Should we allow the export of Easy Diffix' "combined view"? #130

fjab · 2021-08-26T14:16:34Z

fjab
Aug 26, 2021
Collaborator

I have a pretty strong opinion that we should allow the user to export the "Combined View", and not only the anonymised data.

Exporting the combined view is the only way the analyst can currently export information about the data quality in each of the rows. The .csv they get out isn't the end of their workflow – they have to get this data into somewhere and present or analyse it further. For this, knowing that a row has a 30% error is vital. Also if they want to present an analysis of the tool itself, they might want to get real and anonymised data out.

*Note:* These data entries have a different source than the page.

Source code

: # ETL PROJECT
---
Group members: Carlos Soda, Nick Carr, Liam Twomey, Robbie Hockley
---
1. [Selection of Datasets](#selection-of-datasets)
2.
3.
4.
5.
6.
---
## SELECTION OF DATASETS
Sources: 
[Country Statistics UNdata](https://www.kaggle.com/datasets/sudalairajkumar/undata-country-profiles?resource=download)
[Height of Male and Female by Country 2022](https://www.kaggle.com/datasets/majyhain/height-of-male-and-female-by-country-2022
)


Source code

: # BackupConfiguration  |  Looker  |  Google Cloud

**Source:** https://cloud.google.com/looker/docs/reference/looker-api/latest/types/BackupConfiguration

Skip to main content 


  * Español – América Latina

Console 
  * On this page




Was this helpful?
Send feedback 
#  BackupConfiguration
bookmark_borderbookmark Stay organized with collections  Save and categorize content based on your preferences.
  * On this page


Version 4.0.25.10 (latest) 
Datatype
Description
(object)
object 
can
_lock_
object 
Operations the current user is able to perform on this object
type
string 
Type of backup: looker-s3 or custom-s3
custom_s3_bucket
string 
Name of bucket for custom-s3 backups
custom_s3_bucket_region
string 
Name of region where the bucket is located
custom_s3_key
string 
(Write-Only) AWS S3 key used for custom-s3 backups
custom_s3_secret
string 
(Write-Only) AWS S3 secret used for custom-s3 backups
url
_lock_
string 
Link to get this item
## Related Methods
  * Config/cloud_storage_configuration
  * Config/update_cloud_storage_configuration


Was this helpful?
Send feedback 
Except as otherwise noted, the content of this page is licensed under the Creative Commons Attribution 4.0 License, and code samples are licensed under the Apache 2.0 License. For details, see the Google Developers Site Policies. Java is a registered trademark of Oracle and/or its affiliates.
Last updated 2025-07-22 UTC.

As far as I can tell, the only reason we don't want them to is because we don't trust them to understand that the combined view contains personal information (or allows to infer them). I think we should just make a big fat warning window when they export the combined view, and be done with it. Our users aren't babies, and keeping a very useful function from them seems wrong.

@yoid2000 mostly for you.

yoid2000 · 2021-08-26T15:00:06Z

yoid2000
Aug 26, 2021
Maintainer

I agree that we should not treat our trusted analysts as babies.

knowing that a row has a 30% error is vital

One way to present this is as the exact error. Another is to present it as a noise magnitude (as we can do now with Insights).

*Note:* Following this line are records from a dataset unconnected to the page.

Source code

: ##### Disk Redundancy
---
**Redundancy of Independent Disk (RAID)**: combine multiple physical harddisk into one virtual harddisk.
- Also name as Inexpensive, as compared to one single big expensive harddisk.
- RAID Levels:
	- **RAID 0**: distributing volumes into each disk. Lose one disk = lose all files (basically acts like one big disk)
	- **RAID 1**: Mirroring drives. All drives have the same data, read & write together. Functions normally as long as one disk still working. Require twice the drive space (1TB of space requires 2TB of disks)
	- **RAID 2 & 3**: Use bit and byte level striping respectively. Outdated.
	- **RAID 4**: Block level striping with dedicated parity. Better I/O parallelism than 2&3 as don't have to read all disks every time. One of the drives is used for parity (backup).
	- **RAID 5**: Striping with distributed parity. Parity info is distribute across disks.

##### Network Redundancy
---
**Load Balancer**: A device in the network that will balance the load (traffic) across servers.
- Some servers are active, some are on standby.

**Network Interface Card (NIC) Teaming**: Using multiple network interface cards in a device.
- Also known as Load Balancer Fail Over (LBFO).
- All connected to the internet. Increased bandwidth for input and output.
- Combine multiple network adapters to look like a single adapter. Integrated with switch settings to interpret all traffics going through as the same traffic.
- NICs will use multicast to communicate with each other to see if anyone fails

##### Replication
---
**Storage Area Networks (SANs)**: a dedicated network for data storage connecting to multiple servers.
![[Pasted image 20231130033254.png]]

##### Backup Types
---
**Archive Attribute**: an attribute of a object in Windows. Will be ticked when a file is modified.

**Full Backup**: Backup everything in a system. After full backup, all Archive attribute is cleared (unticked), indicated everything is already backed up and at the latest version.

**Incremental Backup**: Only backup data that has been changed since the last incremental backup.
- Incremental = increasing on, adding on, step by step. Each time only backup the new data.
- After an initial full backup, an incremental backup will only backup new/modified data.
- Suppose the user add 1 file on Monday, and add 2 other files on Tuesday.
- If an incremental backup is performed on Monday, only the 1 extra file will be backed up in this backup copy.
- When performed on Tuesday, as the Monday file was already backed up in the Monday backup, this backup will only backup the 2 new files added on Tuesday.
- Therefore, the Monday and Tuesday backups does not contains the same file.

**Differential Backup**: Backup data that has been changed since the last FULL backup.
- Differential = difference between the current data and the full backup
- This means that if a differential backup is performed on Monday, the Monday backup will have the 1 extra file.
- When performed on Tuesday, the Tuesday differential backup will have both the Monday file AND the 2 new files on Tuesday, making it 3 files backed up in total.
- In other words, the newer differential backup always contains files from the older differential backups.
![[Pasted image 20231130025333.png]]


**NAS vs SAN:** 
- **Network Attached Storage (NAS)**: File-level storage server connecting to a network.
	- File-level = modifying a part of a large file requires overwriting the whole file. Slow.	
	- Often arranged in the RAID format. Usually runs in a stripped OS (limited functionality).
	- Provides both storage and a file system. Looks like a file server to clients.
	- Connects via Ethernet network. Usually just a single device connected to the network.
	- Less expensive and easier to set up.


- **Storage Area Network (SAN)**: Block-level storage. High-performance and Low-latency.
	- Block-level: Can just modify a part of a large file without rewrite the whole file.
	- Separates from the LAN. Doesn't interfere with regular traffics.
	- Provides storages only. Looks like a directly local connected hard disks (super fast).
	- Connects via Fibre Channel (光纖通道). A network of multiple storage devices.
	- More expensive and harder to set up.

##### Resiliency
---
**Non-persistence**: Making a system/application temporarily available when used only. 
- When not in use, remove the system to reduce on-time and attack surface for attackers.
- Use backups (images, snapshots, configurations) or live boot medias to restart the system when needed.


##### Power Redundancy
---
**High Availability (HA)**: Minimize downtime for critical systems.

So the alternative would be to export the noise magnitude rather than the actual error. The noise magnitude could be exported as the standard deviation as we have been doing, or as the 95% probability upper and lower bound, which might be more intuitive for some. This is something that would be safe to pass on downstream to an untrusted party who needs to do further analysis and needs these noise magnitude numbers.

Even if we choose to export the exact error, literally exporting the combined view might also mean exporting suppressed values. The analyst may wish not to do this, which then leads to a design decision: do we simply not report suppressed rows, or do we give the analyst the choice to do so?

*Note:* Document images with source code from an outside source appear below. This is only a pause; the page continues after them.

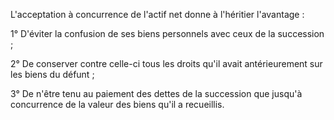   
 L'acceptation à concurrence de l'actif net donne à l'héritier l'avantage :  

  
 1° D'éviter la confusion de ses biens personnels avec ceux de la succession ;  

  
 2° De conserver contre celle-ci tous les droits qu'il avait antérieurement sur les biens du défunt ;  

  
 3° De n'être tenu au paiement des dettes de la succession que jusqu'à concurrence de la valeur des biens qu'il a recueillis.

Keep in mind as well that we are presenting some information (number of suppressed rows, average and max distortion), which could as well be made available for export (though not neatly in a csv per se).

I'm sympathetic to your opinion here. However I think we should wait until we get some feedback from our users on this feature.

1 reply

fjab Aug 26, 2021
Collaborator Author

present it as a noise magnitude

Of course that would be preferable, and I assumed the reason for not having done that is that it's complicated(er).

Even if we choose to export the exact error, literally exporting the combined view might also mean exporting suppressed values. The analyst may wish not to do this, which then leads to a design decision: do we simply not report suppressed rows, or do we give the analyst the choice to do so?

I think the analyst can filter those out easily themselves afterwards.

Another option is that the analyst can choose to remove suppressed rows from the combined view (simple interface toggle).

I think we should wait until we get some feedback from our users on this feature.

Feedback is never wrong. But it really hit me before: Right now there is no way for the analyst to have any idea of the validity of a row. The best they can do is estimate that everything under, say, count 10 is bad and cut those off.

yoid2000 · 2021-08-26T15:36:12Z

yoid2000
Aug 26, 2021
Maintainer

The reason we aren't at the moment presenting noise magnitude is because in the combined view we present actual noise, so we don't need magnitude. The current purpose, in my mind, is so that the analyst can make a simple decision as to whether the distortion is acceptable or not, and adjust generalization / column selection in response.

The need for downstream understanding of released data is a different use case, so to speak, and not what our current design really addresses. So it may be the case that simply releasing the combined view is not helpful for this (especially if the downstream analyst shouldn't have access to the exact numbers).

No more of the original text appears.